До середины XIV в. градус внутреннего тепла Руси постепенно повышался. А с этого времени земля, люди, кровь, вера и творчество смешались в один громадный протуберанец кипящей лавы. Страна с великой болью, не считая потерь, теряя очень много крови, поднималась, сбрасывала ордынское иго и повсюду творила новые смыслы, новых людей, новую политику. Даже верить училась по-новому, горячее, истовее. Казалось, само небо спустилось на землю, чтобы застыть играющей лазурью на иконах Андрея Рублева.
К середине XVI в. время творения невиданных смыслов и невиданной доселе государственности начало иссякать. Всё рожденное в великом усилии должно было застыть и получить окончательную, строго определенную форму. Однако носители неистовой крови – аристократия наша – «опаздывали», находясь умом и сердцем в предыдущем веке.
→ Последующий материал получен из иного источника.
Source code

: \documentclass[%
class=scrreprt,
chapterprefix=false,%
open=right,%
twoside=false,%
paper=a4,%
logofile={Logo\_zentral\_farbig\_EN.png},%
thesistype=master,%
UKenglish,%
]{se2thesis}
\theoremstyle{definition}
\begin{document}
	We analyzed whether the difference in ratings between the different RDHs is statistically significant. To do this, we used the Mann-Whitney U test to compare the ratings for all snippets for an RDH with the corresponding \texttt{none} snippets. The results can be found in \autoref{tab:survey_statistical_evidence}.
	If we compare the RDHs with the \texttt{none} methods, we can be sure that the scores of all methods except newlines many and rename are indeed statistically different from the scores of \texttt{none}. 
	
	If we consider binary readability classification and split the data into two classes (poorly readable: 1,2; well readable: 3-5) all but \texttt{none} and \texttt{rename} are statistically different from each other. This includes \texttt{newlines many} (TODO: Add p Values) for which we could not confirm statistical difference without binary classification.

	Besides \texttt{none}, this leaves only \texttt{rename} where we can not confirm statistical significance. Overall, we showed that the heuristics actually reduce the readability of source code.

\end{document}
Всё это воинство сильнейших, умнейших, амбициознейших людей не хотело застывать. Оно как будто не желало холода и твердости. Оно как будто стремилось по-прежнему быть лавой, хоть «кипение земли» уже иссякло. Земля искала порядка, упорядочения. А у нашей великородной знати энергия всё еще бурлила, всё еще искала выхода.
Годы «боярского правления», взятие Казани, да еще, может быть, начало Ливонской войны – последние вспышки прежнего косматого солнца, зажигавшего сердца русских людей. И в них видно уже «падение качества», нарастание мотивов личной корысти. Еще готовы наши книжники извергать великие идеи, но всё больше их умственный и духовный труд затопляется волнами монотонной хозяйственной деятельности. Еще могут наши аристократы жизнь отдать за Отечество, еще чураются они большой смуты, еще живо благородство их помыслов. Но уже высчитывают они шаги до престола и все чаще вспоминают о вольнице предков, нимало не подчинявшихся единодержцу. Все больше научаются они работать не умом, не сердцем и не крепкими, привычными к мечу руками, а… локтями – расталкивая соперников в борьбе за высокие чины и богатые поместья.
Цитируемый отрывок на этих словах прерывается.